O governo estuda uma série de medidas para conter a valorização do real. Em primeiro lugar, é preciso dizer que algumas das alternativas que estão na mesa dos técnicos do Ministério da Fazenda e do Banco Central indicam uma simplificação das regras cambiais e qualquer passo nesse sentido é bem-vindo. Há, entretanto, uma questão conjuntural que pode tornar as medidas inócuas em relação ao objetivo proposto de redução da apreciação cambial: a atual política monetária de viés conservador.

Uma das principais sugestões em análise é o fim da isenção da alíquota de 15% do Imposto de Renda de aplicações estrangeiras em renda fixa e em títulos públicos. O governo poderia vir a restabelecer o imposto - alternativa que só poderia entrar em vigor em 2009, por conta do princípio da anterioridade - ou taxar o investidor externo com a cobrança do Imposto sobre Operações Financeiras (IOF) na operação de câmbio. Em Brasília, a preferência parece ser a adoção do IOF, medida que permitiria ainda ao governo recuperar parte da arrecadação perdida com o fim da CPMF.

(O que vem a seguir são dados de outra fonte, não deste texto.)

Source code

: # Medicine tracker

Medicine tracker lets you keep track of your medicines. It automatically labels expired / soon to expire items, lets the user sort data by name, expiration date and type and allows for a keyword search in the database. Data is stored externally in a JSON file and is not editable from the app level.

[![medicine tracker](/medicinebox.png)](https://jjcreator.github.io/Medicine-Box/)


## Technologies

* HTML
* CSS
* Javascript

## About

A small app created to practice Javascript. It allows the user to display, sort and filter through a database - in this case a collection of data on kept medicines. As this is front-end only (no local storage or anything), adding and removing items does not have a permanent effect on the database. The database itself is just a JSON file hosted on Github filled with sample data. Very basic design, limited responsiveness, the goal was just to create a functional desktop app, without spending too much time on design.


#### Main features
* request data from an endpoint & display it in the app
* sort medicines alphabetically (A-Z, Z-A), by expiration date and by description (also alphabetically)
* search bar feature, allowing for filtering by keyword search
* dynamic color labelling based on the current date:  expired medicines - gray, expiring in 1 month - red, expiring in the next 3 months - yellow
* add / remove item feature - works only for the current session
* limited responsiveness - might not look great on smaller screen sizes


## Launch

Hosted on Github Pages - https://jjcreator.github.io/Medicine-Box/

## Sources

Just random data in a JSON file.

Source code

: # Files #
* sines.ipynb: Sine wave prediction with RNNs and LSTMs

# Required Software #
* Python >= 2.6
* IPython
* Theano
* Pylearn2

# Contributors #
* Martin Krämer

A não-taxação dos investidores externos nas aplicações em títulos públicos foi adotada pelo governo em 2006, com o principal objetivo de alongar a dívida interna brasileira. Em janeiro daquele ano, o prazo médio da dívida era de 28,8 meses e os títulos atrelados à taxa básica Selic representavam 52,6% do estoque. Dois anos depois, em janeiro passado, o prazo médio subira a 40,25 meses e os papéis atrelados à Selic haviam se reduzido a 31,9% da dívida. A isenção do imposto, portanto, contribuiu inequivocamente para o alongamento da dívida, embora tenha criado um desequilíbrio no tratamento dado a investidores estrangeiros e brasileiros.

O setor industrial, em especial, tem reclamado que a isenção de imposto dada a aplicadores externos trouxe uma enxurrada de dólares para o país, com impacto sobre a apreciação cambial. A verdade, entretanto, é que o fluxo externo tem sido impulsionado pelo grande diferencial entre a taxa de juro paga no mercado interno e a fixada por bancos centrais de outros países, inclusive emergentes. Ainda que o governo volte a taxar os investidores externos, seja com a alíquota do IR ou o IOF, a alta taxa de juro paga no país continuará a ser o principal fator de atração do capital externo. Além disso, quando vigorava a alíquota de IR, os bancos criavam mecanismos para evitar o pagamento do tributo. Um deles era a emissão no exterior de um título que espelhava as mesmas características e condições do título público. O banco - que é isento do recolhimento - comprava o título no país e repassava os ganhos ao seu cliente no exterior.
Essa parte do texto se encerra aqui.